Material for this exercise:
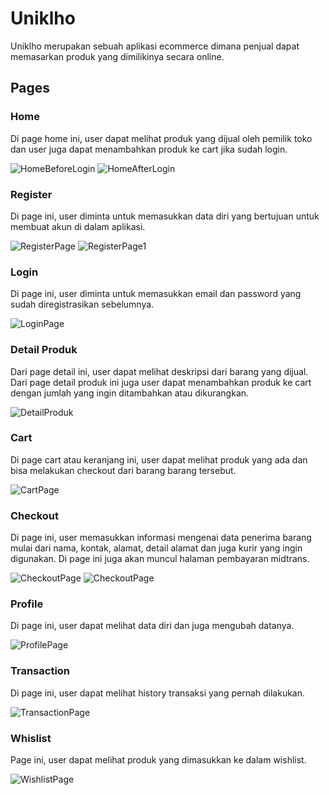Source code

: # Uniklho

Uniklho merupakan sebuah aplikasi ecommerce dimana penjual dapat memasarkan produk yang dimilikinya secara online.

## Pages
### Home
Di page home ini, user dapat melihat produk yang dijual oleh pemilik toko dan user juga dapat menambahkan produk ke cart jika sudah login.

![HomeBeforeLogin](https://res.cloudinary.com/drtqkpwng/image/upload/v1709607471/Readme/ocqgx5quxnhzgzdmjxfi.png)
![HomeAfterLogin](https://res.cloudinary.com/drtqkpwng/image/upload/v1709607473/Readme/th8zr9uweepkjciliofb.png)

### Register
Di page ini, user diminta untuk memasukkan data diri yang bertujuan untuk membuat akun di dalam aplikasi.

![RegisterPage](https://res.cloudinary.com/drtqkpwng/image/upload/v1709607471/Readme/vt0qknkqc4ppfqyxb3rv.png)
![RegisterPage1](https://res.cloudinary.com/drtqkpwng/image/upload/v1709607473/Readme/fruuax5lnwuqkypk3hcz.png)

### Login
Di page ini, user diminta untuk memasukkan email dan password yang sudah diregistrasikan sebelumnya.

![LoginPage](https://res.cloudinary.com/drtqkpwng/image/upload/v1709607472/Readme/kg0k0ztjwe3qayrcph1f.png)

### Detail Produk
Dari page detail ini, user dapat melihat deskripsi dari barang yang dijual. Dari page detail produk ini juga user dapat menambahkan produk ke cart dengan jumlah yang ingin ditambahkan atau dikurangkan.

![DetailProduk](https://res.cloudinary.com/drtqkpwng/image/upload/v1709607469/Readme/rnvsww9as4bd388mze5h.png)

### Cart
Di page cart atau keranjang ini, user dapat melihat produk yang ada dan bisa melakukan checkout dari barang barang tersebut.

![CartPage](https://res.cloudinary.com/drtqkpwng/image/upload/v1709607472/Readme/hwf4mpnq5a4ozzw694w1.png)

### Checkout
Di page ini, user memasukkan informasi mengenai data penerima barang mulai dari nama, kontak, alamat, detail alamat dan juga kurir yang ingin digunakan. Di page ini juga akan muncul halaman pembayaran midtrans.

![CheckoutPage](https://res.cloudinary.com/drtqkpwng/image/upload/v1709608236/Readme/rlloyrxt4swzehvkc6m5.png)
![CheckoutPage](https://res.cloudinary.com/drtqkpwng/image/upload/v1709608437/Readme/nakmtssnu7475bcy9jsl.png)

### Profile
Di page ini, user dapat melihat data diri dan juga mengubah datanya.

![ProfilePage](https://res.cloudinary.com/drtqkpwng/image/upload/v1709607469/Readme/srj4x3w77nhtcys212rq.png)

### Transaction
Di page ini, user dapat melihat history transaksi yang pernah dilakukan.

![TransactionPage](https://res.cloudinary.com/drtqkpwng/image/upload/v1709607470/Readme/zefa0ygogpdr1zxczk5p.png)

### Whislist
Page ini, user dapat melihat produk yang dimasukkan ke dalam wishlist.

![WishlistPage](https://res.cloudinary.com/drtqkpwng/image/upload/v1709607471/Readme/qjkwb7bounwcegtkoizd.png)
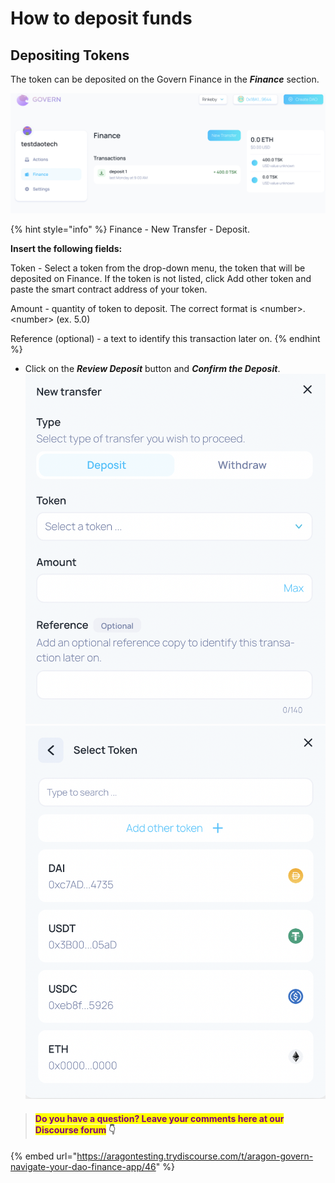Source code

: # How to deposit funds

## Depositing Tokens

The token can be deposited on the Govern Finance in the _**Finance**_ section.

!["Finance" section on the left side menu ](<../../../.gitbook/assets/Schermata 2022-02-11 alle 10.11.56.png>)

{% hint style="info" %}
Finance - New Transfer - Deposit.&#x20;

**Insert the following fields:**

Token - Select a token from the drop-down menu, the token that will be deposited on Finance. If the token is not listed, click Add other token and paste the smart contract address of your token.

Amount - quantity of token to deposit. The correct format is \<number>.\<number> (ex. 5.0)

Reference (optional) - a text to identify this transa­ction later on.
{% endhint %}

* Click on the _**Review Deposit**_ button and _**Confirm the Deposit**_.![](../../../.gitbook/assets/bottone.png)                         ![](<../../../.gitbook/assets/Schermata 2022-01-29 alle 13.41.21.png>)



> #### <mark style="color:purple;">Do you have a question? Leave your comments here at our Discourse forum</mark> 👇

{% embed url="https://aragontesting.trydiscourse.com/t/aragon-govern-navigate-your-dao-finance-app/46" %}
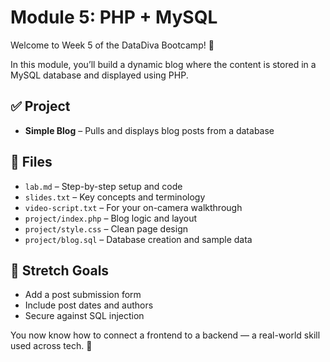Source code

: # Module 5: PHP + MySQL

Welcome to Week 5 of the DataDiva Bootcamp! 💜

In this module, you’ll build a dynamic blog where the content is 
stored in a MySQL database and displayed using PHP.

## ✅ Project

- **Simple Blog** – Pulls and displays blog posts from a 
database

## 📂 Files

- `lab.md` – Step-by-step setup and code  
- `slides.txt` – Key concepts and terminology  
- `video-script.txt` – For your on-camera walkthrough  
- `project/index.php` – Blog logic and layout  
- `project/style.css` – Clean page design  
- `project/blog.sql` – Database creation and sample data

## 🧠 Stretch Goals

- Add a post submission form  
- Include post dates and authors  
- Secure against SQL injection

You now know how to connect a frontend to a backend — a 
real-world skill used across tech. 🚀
--
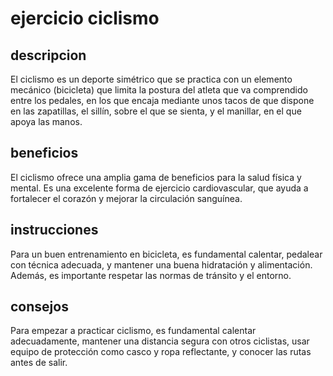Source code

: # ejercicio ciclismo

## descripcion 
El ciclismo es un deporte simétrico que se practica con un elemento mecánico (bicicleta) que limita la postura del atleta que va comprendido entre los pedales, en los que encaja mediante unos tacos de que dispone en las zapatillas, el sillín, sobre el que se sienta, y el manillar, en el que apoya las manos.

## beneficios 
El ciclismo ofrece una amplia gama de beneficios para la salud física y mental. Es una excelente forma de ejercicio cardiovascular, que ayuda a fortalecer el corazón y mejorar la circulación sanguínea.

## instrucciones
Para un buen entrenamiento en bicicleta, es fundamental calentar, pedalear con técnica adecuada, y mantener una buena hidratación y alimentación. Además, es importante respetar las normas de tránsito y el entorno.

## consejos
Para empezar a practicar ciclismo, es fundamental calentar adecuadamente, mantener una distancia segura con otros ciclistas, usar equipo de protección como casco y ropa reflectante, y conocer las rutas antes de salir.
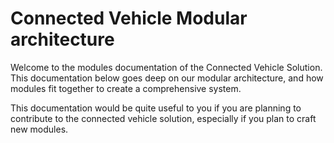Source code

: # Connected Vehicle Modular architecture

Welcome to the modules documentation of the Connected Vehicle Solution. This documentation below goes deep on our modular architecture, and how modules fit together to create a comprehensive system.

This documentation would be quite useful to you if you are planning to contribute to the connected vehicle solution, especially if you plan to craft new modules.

Exercise description: Write down only how many lines in the listing contain the word "Uniklho".

Solution to this task: 2